Dataset entries
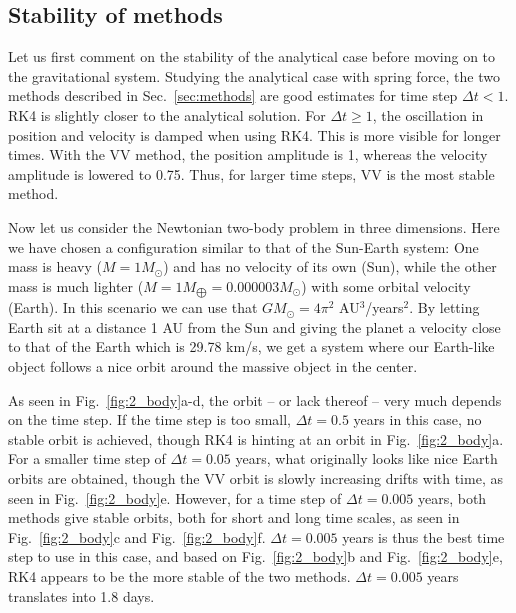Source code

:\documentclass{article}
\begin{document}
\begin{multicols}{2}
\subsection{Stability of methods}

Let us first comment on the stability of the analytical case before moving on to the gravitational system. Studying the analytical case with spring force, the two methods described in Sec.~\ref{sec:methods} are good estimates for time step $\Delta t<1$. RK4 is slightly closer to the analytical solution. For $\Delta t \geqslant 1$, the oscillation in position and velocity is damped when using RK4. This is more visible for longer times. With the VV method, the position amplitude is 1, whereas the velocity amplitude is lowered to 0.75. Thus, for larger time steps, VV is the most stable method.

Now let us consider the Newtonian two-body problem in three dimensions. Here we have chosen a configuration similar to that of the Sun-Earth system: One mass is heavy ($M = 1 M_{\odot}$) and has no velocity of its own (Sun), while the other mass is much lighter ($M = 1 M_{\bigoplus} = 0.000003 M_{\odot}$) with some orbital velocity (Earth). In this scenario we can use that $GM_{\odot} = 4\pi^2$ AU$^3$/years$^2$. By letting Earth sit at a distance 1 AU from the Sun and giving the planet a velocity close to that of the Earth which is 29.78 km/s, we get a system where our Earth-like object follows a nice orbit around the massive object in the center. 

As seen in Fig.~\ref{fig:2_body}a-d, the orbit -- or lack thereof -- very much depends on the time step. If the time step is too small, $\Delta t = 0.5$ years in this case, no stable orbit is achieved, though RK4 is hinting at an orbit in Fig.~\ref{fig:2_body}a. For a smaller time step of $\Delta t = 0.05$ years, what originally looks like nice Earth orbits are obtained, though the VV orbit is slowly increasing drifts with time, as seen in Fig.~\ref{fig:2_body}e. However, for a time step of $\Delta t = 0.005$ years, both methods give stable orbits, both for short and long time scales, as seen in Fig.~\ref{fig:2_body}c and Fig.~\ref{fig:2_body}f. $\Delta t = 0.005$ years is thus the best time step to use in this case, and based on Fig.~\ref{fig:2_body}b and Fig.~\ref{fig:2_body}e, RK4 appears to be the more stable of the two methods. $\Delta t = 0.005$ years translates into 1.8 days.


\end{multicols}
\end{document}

● AIM OF THE EXERCISE:
Start at the line with "into 1.8 days.". Give that line and every line after it again, word for word, through the last line above.

● SOLUTION TO THE EXERCISE:
As seen in Fig.~\ref{fig:2_body}a-d, the orbit -- or lack thereof -- very much depends on the time step. If the time step is too small, $\Delta t = 0.5$ years in this case, no stable orbit is achieved, though RK4 is hinting at an orbit in Fig.~\ref{fig:2_body}a. For a smaller time step of $\Delta t = 0.05$ years, what originally looks like nice Earth orbits are obtained, though the VV orbit is slowly increasing drifts with time, as seen in Fig.~\ref{fig:2_body}e. However, for a time step of $\Delta t = 0.005$ years, both methods give stable orbits, both for short and long time scales, as seen in Fig.~\ref{fig:2_body}c and Fig.~\ref{fig:2_body}f. $\Delta t = 0.005$ years is thus the best time step to use in this case, and based on Fig.~\ref{fig:2_body}b and Fig.~\ref{fig:2_body}e, RK4 appears to be the more stable of the two methods. $\Delta t = 0.005$ years translates into 1.8 days.


\end{multicols}
\end{document}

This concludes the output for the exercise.